Each port can be configured to set the SP of packets based on the DSCP field of IP headers. The priority is assigned to individual DSCP values through the DCB-APP entries. After the first APP rule is added to a given port, this port's trust level is toggled to DSCP. It stays in this mode until all DSCP APP rules are removed again.

Use dcb app attribute dscp-prio to manage the DSCP-APP entries:

dcb app add dev <port> dscp-prio <DSCP>:<SP> # Insert rule.
dcb app del dev <port> dscp-prio <DSCP>:<SP> # Delete rule.
dcb app show dev <port> dscp-prio            # Show rules.

For more information see dcb-app(8).

The Linux DCB interface allows a very flexible configuration of DSCP-to-SP mapping, to the point of permitting configuration of two priorities for the same DSCP value. These conflicts are resolved in favor of the highest configured priority.

The following example maps the same DSCP to two different SPs:

dcb app add dev swp1 dscp-prio 24:3      # Configure 24->3.
dcb app add dev swp1 dscp-prio 24:2      # Keep 24->3.

To show the result:

dcb app show dev swp1 dscp-prio
dscp-prio CS3:2 CS3:3

Note: due to a limitation the dcb app del command will clear all previously configured mappings on a port. Due to the same limitation the dcb app replace command is not supported.

L3 trust mode disables PCP prioritization even for non-IP packets that have no DSCP value, and even if they have 802.1p tagging. Such packets are assigned the port-default priority instead.

Default Priority

The default value for port-default priority is 0. As with the DSCP-APP rules, Linux allows configuration of several default priorities. The system uses the highest default value.

Use dcb app attribute default-prio to configure the default priority:

dcb app add dev <port> default-prio <SP>      # Insert default prio <SP>.
dcb app del dev <port> default-prio <SP>      # Delete rule for default <SP>.
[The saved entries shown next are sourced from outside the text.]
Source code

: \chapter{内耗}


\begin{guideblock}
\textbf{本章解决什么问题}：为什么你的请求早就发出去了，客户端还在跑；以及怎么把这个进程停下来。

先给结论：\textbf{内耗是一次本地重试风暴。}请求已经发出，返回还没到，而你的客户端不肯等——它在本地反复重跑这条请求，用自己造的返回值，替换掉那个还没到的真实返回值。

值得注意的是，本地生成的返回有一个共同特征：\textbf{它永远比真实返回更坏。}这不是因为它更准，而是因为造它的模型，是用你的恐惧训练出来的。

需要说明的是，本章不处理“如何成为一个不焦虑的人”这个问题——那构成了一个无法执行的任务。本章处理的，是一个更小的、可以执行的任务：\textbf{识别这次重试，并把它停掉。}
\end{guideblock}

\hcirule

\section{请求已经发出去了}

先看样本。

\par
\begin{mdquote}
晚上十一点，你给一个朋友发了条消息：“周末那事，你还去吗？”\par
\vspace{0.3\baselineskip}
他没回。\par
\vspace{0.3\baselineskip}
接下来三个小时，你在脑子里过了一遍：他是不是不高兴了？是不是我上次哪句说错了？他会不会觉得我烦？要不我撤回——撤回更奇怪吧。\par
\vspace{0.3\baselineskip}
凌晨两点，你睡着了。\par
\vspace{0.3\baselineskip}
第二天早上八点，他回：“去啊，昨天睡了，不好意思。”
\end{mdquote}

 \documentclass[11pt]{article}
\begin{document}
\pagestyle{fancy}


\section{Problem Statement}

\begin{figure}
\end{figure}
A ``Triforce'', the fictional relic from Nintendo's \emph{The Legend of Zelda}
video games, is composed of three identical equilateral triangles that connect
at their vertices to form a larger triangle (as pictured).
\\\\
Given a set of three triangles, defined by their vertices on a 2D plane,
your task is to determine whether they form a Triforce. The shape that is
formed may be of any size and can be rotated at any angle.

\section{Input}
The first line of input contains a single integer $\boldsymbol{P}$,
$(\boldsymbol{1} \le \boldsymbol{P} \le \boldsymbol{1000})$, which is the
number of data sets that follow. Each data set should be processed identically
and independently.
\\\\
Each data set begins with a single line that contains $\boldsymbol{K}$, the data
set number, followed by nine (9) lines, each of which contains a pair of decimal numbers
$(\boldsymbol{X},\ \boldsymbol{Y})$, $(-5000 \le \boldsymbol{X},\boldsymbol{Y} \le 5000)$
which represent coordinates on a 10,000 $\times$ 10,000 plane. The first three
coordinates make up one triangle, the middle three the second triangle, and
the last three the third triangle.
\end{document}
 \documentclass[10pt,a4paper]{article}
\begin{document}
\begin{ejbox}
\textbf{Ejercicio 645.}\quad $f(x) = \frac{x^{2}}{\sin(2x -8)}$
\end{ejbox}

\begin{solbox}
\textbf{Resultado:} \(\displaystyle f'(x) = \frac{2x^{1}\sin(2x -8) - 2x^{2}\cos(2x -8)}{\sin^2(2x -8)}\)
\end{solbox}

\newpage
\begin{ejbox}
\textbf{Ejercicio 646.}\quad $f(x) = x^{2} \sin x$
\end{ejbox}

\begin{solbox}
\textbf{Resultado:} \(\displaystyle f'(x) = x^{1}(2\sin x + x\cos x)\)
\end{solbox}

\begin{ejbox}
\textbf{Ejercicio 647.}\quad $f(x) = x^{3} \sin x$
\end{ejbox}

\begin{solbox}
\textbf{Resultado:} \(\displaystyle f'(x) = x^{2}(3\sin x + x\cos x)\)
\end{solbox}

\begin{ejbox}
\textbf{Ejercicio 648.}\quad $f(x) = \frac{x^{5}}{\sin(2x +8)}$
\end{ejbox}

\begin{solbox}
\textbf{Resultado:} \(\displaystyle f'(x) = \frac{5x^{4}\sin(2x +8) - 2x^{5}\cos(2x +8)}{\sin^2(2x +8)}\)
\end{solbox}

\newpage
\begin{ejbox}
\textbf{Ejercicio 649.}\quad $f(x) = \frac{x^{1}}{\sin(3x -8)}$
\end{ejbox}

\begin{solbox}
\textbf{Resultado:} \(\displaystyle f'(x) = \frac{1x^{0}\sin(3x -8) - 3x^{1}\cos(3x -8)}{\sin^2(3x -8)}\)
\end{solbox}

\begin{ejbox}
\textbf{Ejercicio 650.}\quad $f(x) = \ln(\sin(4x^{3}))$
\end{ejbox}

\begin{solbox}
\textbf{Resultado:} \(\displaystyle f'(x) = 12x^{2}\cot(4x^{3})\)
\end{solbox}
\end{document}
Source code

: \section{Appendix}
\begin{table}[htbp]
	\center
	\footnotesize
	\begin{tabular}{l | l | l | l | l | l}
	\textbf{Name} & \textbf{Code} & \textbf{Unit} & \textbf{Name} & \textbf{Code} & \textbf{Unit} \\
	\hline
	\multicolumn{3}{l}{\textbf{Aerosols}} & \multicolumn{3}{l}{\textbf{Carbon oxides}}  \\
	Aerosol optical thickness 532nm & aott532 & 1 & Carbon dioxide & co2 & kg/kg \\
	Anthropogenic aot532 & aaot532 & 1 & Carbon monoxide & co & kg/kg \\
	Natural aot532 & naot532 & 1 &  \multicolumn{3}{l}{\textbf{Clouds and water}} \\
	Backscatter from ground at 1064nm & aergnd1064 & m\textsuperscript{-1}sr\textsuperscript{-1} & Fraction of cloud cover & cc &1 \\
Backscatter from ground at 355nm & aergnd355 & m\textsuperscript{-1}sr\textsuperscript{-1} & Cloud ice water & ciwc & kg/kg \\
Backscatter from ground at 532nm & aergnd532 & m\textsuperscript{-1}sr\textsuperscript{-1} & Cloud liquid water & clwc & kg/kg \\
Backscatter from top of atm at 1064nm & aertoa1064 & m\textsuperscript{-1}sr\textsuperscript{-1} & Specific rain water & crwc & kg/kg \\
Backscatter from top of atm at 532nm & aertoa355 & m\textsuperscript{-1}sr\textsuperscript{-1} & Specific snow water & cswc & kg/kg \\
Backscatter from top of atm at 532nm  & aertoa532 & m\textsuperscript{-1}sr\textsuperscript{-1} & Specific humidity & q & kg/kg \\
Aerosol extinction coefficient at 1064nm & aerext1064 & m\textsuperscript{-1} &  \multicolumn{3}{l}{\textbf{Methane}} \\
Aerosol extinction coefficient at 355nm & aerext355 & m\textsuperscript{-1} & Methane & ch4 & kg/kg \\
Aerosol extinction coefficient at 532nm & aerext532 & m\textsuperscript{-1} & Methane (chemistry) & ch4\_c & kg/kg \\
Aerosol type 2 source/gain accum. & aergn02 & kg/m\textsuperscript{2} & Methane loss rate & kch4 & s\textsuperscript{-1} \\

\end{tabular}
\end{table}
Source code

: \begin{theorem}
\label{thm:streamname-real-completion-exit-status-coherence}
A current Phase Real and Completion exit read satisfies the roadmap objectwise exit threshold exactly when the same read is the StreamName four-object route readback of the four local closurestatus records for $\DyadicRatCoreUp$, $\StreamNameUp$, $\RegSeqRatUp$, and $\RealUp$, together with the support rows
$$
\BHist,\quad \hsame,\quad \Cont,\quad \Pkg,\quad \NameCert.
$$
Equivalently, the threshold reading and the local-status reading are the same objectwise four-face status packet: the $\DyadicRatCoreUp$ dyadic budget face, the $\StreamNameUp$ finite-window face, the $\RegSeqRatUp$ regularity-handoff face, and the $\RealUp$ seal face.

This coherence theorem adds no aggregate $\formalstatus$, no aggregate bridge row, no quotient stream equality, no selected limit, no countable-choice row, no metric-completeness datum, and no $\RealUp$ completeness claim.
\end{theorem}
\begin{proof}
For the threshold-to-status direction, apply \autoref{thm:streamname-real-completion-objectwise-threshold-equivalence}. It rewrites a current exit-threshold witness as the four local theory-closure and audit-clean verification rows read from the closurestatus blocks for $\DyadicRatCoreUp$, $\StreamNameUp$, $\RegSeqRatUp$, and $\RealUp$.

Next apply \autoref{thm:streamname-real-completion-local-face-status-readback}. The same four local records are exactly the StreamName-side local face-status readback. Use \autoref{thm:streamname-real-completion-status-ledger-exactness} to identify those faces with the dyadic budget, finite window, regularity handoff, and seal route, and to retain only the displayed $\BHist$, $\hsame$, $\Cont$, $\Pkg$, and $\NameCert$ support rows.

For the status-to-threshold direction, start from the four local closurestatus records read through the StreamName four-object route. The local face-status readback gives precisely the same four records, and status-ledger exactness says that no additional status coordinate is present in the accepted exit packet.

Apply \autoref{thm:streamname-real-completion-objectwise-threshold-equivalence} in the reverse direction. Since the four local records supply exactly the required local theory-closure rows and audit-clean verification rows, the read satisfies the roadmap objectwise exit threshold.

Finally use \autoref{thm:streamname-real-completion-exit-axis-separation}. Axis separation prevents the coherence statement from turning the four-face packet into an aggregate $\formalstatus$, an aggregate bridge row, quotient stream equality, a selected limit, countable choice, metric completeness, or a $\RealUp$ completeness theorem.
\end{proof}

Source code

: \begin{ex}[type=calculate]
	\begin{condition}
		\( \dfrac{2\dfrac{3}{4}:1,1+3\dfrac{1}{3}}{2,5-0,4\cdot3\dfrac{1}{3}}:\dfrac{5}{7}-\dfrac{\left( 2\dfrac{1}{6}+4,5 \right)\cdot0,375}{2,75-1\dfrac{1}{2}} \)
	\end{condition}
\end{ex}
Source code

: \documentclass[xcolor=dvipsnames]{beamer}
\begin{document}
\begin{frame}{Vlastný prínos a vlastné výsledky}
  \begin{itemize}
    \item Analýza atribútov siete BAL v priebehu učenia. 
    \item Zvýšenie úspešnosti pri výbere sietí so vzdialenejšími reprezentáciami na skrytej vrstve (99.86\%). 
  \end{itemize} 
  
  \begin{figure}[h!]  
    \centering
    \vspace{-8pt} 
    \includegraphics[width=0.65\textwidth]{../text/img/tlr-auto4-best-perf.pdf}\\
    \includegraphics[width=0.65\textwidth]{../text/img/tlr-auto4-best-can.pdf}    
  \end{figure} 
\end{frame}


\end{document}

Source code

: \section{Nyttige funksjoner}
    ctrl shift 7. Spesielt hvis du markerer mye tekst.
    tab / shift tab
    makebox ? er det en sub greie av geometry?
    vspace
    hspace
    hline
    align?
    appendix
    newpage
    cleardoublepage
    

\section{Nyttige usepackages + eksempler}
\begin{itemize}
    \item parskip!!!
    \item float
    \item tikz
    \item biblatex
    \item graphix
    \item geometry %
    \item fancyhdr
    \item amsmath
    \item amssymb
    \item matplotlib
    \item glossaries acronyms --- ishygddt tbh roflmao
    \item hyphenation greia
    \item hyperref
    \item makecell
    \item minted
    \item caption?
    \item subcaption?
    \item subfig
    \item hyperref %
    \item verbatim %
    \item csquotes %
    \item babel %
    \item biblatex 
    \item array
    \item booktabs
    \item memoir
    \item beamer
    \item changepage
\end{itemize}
Note: changing the default priority also changes the dscp-prio mapping (only relevant for L3 trust mode).

Mapping Profiles

Marvell devices have L2 mapping profiles, which are used for priority assignment. One of them is reserved for L2 mode and is statically configured, so the user can configure up to 11 unique dscp-prio mapping profiles (L3 mode). Whenever the user adds a new mapping using the dcb utility a new profile is allocated. If the mapping matches an existing one, the profile is shared between all ports with the same mapping:

# This will only use 1 profile, which will be shared
# between ports swp1, swp2, and swp3
dcb app add dev swp1 dscp-prio 15:1 30:2 60:5
dcb app add dev swp2 dscp-prio 15:1 30:2 60:5
dcb app add dev swp3 dscp-prio 15:1 30:2 60:5

The user can specify multiple dscp-prio maps with a single dcb command:

dcb app add dev swp1 dscp-prio 10:1 20:1 30:5

But dcb handles each dscp-prio pair as if it was a separate command:

dcb app add dev swp1 dscp-prio 10:1
dcb app add dev swp1 dscp-prio 20:1
dcb app add dev swp1 dscp-prio 30:5

This leads to a side effect where if you already configured 11 unique profiles, you cannot add a new mapping even if it matches an existing mapping. To overcome this issue, it is advised to use only 10 profiles, so the last one is used to configure the intermediate dscp-prio maps.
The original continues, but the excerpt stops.